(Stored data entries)
+++

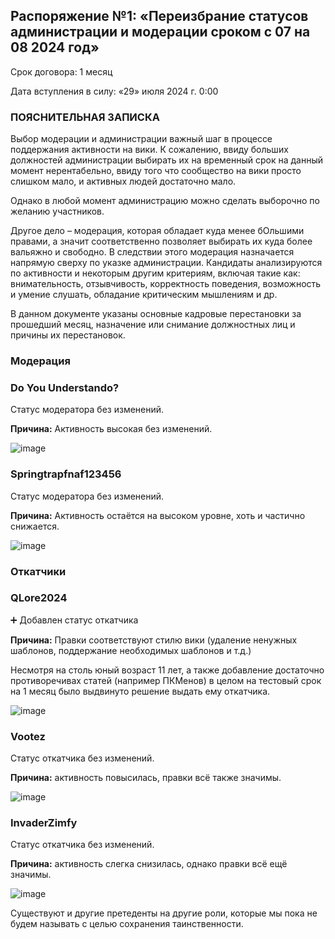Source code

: ## Распоряжение №1: «Переизбрание статусов администрации и модерации сроком с 07 на 08 2024 год»
Срок договора: 1 месяц

Дата вступления в силу: «29» июля 2024 г. 0:00

### ПОЯСНИТЕЛЬНАЯ ЗАПИСКА
Выбор модерации и администрации важный шаг в процессе поддержания активности на вики. К сожалению, ввиду больших должностей администрации выбирать их на временный срок на данный момент нерентабельно, ввиду того что сообщество на вики просто слишком мало, и активных людей достаточно мало.

Однако в любой момент администрацию можно сделать выборочно по желанию участников.

Другое дело – модерация, которая обладает куда менее бОльшими правами, а значит соответственно позволяет выбирать их куда более вальяжно и свободно. В следствии этого модерация назначается напрямую сверху по указке администрации. Кандидаты анализируются по активности и некоторым другим критериям, включая такие как: внимательность, отзывчивость, корректность поведения, возможность и умение слушать, обладание критическим мышлениям и др.

В данном документе указаны основные кадровые перестановки за прошедший месяц, назначение или снимание должностных лиц и причины их перестановок.

### Модерация
### Do You Understando?
Статус модератора без изменений.

**Причина:** Активность высокая без изменений.

![image](https://github.com/user-attachments/assets/7bbc2a6c-d5b9-46e0-b252-d30454d5a2a2)

### Springtrapfnaf123456
Статус модератора без изменений.

**Причина:** Активность остаётся на высоком уровне, хоть и частично снижается.

![image](https://github.com/user-attachments/assets/18af1faf-ff08-4d34-85e1-34e27a4b169f)

### Откатчики
### QLore2024
➕ Добавлен статус откатчика

**Причина:** Правки соответствуют стилю вики (удаление ненужных шаблонов, поддержание необходимых шаблонов и т.д.)

Несмотря на столь юный возраст 11 лет, а также добавление достаточно противоречивах статей (например ПКМенов) в целом на тестовый срок на 1 месяц было выдвинуто решение выдать ему откатчика.

![image](https://github.com/user-attachments/assets/11101a77-5586-4fff-b6c3-918d95447ef0)

### Vootez
Статус откатчика без изменений.

**Причина:** активность повысилась, правки всё также значимы.

![image](https://github.com/user-attachments/assets/f2de17e6-e3ac-43a0-a0f3-af912230b92e)

### InvaderZimfy
Статус откатчика без изменений.

**Причина:** активность слегка снизилась, однако правки всё ещё значимы.

![image](https://github.com/user-attachments/assets/bc853dd0-7a98-461b-8fe6-116e60c1159f)

Существуют и другие претеденты на другие роли, которые мы пока не будем называть с целью сохранения таинственности.
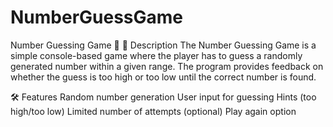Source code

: # NumberGuessGame
Number Guessing Game 🎲
📌 Description
The Number Guessing Game is a simple console-based game where the player has to guess a randomly generated number within a given range. The program provides feedback on whether the guess is too high or too low until the correct number is found.

🛠 Features
Random number generation
User input for guessing
Hints (too high/too low)
Limited number of attempts (optional)
Play again option
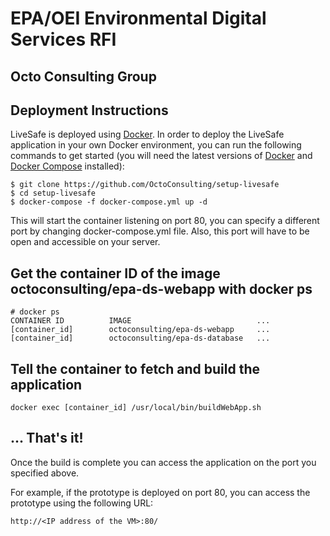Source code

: # EPA/OEI Environmental Digital Services RFI #
## Octo Consulting Group ##
## Deployment Instructions ##

LiveSafe is deployed using [Docker](http://docker.com). In order to deploy the LiveSafe application in your own Docker environment, you can run the following commands to get started (you will need the latest versions of [Docker](https://docs.docker.com/engine/installation/) and [Docker Compose](https://docs.docker.com/compose/) installed):

	$ git clone https://github.com/OctoConsulting/setup-livesafe
	$ cd setup-livesafe
	$ docker-compose -f docker-compose.yml up -d
	
This will start the container listening on port 80, you can specify a different port by changing docker-compose.yml file. Also, this port will have to be open and accessible on your server.

## Get the container ID of the image octoconsulting/epa-ds-webapp with docker ps ##
	# docker ps
	CONTAINER ID          IMAGE                      	   ...
	[container_id]        octoconsulting/epa-ds-webapp     ...
	[container_id]        octoconsulting/epa-ds-database   ...

## Tell the container to fetch and build the application ##
	docker exec [container_id] /usr/local/bin/buildWebApp.sh

## ... That's it! ##
Once the build is complete you can access the application on the port you specified above.

For example, if the prototype is deployed on port 80, you can access the prototype using the following URL:

	http://<IP address of the VM>:80/

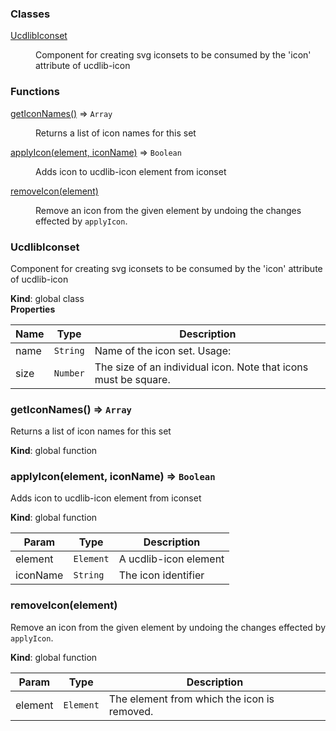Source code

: ### Classes

<dl>
<dt><a href="#UcdlibIconset">UcdlibIconset</a></dt>
<dd><p>Component for creating svg iconsets to be consumed by the &#39;icon&#39; attribute of ucdlib-icon</p>
</dd>
</dl>

### Functions

<dl>
<dt><a href="#getIconNames">getIconNames()</a> ⇒ <code>Array</code></dt>
<dd><p>Returns a list of icon names for this set</p>
</dd>
<dt><a href="#applyIcon">applyIcon(element, iconName)</a> ⇒ <code>Boolean</code></dt>
<dd><p>Adds icon to ucdlib-icon element from iconset</p>
</dd>
<dt><a href="#removeIcon">removeIcon(element)</a></dt>
<dd><p>Remove an icon from the given element by undoing the changes effected by <code>applyIcon</code>.</p>
</dd>
</dl>

<a name="UcdlibIconset"></a>

### UcdlibIconset
Component for creating svg iconsets to be consumed by the 'icon' attribute of ucdlib-icon

**Kind**: global class  
**Properties**

| Name | Type | Description |
| --- | --- | --- |
| name | <code>String</code> | Name of the icon set. Usage: <ucdlib-icon icon="{thisProperty}:{icon}"></ucdlib-icon> |
| size | <code>Number</code> | The size of an individual icon. Note that icons must be square. |

<a name="getIconNames"></a>

### getIconNames() ⇒ <code>Array</code>
Returns a list of icon names for this set

**Kind**: global function  
<a name="applyIcon"></a>

### applyIcon(element, iconName) ⇒ <code>Boolean</code>
Adds icon to ucdlib-icon element from iconset

**Kind**: global function  

| Param | Type | Description |
| --- | --- | --- |
| element | <code>Element</code> | A ucdlib-icon element |
| iconName | <code>String</code> | The icon identifier |

<a name="removeIcon"></a>

### removeIcon(element)
Remove an icon from the given element by undoing the changes effected by `applyIcon`.

**Kind**: global function  

| Param | Type | Description |
| --- | --- | --- |
| element | <code>Element</code> | The element from which the icon is removed. |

+++

## ABOUT THIS TASK
Give an exact copy of the entries, excluding all pictures.

## RESPONSE
Source code

: ## Распоряжение №1: «Переизбрание статусов администрации и модерации сроком с 07 на 08 2024 год»
Срок договора: 1 месяц

Дата вступления в силу: «29» июля 2024 г. 0:00

### ПОЯСНИТЕЛЬНАЯ ЗАПИСКА
Выбор модерации и администрации важный шаг в процессе поддержания активности на вики. К сожалению, ввиду больших должностей администрации выбирать их на временный срок на данный момент нерентабельно, ввиду того что сообщество на вики просто слишком мало, и активных людей достаточно мало.

Однако в любой момент администрацию можно сделать выборочно по желанию участников.

Другое дело – модерация, которая обладает куда менее бОльшими правами, а значит соответственно позволяет выбирать их куда более вальяжно и свободно. В следствии этого модерация назначается напрямую сверху по указке администрации. Кандидаты анализируются по активности и некоторым другим критериям, включая такие как: внимательность, отзывчивость, корректность поведения, возможность и умение слушать, обладание критическим мышлениям и др.

В данном документе указаны основные кадровые перестановки за прошедший месяц, назначение или снимание должностных лиц и причины их перестановок.

### Модерация
### Do You Understando?
Статус модератора без изменений.

**Причина:** Активность высокая без изменений.

![image](https://github.com/user-attachments/assets/7bbc2a6c-d5b9-46e0-b252-d30454d5a2a2)

### Springtrapfnaf123456
Статус модератора без изменений.

**Причина:** Активность остаётся на высоком уровне, хоть и частично снижается.

![image](https://github.com/user-attachments/assets/18af1faf-ff08-4d34-85e1-34e27a4b169f)

### Откатчики
### QLore2024
➕ Добавлен статус откатчика

**Причина:** Правки соответствуют стилю вики (удаление ненужных шаблонов, поддержание необходимых шаблонов и т.д.)

Несмотря на столь юный возраст 11 лет, а также добавление достаточно противоречивах статей (например ПКМенов) в целом на тестовый срок на 1 месяц было выдвинуто решение выдать ему откатчика.

![image](https://github.com/user-attachments/assets/11101a77-5586-4fff-b6c3-918d95447ef0)

### Vootez
Статус откатчика без изменений.

**Причина:** активность повысилась, правки всё также значимы.

![image](https://github.com/user-attachments/assets/f2de17e6-e3ac-43a0-a0f3-af912230b92e)

### InvaderZimfy
Статус откатчика без изменений.

**Причина:** активность слегка снизилась, однако правки всё ещё значимы.

![image](https://github.com/user-attachments/assets/bc853dd0-7a98-461b-8fe6-116e60c1159f)

Существуют и другие претеденты на другие роли, которые мы пока не будем называть с целью сохранения таинственности.
Source code

: # NumberGuessGame
Number Guessing Game 🎲
📌 Description
The Number Guessing Game is a simple console-based game where the player has to guess a randomly generated number within a given range. The program provides feedback on whether the guess is too high or too low until the correct number is found.

🛠 Features
Random number generation
User input for guessing
Hints (too high/too low)
Limited number of attempts (optional)
Play again option
Source code

: # EPA/OEI Environmental Digital Services RFI #
## Octo Consulting Group ##
## Deployment Instructions ##

LiveSafe is deployed using [Docker](http://docker.com). In order to deploy the LiveSafe application in your own Docker environment, you can run the following commands to get started (you will need the latest versions of [Docker](https://docs.docker.com/engine/installation/) and [Docker Compose](https://docs.docker.com/compose/) installed):

	$ git clone https://github.com/OctoConsulting/setup-livesafe
	$ cd setup-livesafe
	$ docker-compose -f docker-compose.yml up -d
	
This will start the container listening on port 80, you can specify a different port by changing docker-compose.yml file. Also, this port will have to be open and accessible on your server.

## Get the container ID of the image octoconsulting/epa-ds-webapp with docker ps ##
	# docker ps
	CONTAINER ID          IMAGE                      	   ...
	[container_id]        octoconsulting/epa-ds-webapp     ...
	[container_id]        octoconsulting/epa-ds-database   ...

## Tell the container to fetch and build the application ##
	docker exec [container_id] /usr/local/bin/buildWebApp.sh

## ... That's it! ##
Once the build is complete you can access the application on the port you specified above.

For example, if the prototype is deployed on port 80, you can access the prototype using the following URL:

	http://<IP address of the VM>:80/

Source code

: ### Classes

<dl>
<dt><a href="#UcdlibIconset">UcdlibIconset</a></dt>
<dd><p>Component for creating svg iconsets to be consumed by the &#39;icon&#39; attribute of ucdlib-icon</p>
</dd>
</dl>

### Functions

<dl>
<dt><a href="#getIconNames">getIconNames()</a> ⇒ <code>Array</code></dt>
<dd><p>Returns a list of icon names for this set</p>
</dd>
<dt><a href="#applyIcon">applyIcon(element, iconName)</a> ⇒ <code>Boolean</code></dt>
<dd><p>Adds icon to ucdlib-icon element from iconset</p>
</dd>
<dt><a href="#removeIcon">removeIcon(element)</a></dt>
<dd><p>Remove an icon from the given element by undoing the changes effected by <code>applyIcon</code>.</p>
</dd>
</dl>

<a name="UcdlibIconset"></a>

### UcdlibIconset
Component for creating svg iconsets to be consumed by the 'icon' attribute of ucdlib-icon

**Kind**: global class  
**Properties**

| Name | Type | Description |
| --- | --- | --- |
| name | <code>String</code> | Name of the icon set. Usage: <ucdlib-icon icon="{thisProperty}:{icon}"></ucdlib-icon> |
| size | <code>Number</code> | The size of an individual icon. Note that icons must be square. |

<a name="getIconNames"></a>

### getIconNames() ⇒ <code>Array</code>
Returns a list of icon names for this set

**Kind**: global function  
<a name="applyIcon"></a>

### applyIcon(element, iconName) ⇒ <code>Boolean</code>
Adds icon to ucdlib-icon element from iconset

**Kind**: global function  

| Param | Type | Description |
| --- | --- | --- |
| element | <code>Element</code> | A ucdlib-icon element |
| iconName | <code>String</code> | The icon identifier |

<a name="removeIcon"></a>

### removeIcon(element)
Remove an icon from the given element by undoing the changes effected by `applyIcon`.

**Kind**: global function  

| Param | Type | Description |
| --- | --- | --- |
| element | <code>Element</code> | The element from which the icon is removed. |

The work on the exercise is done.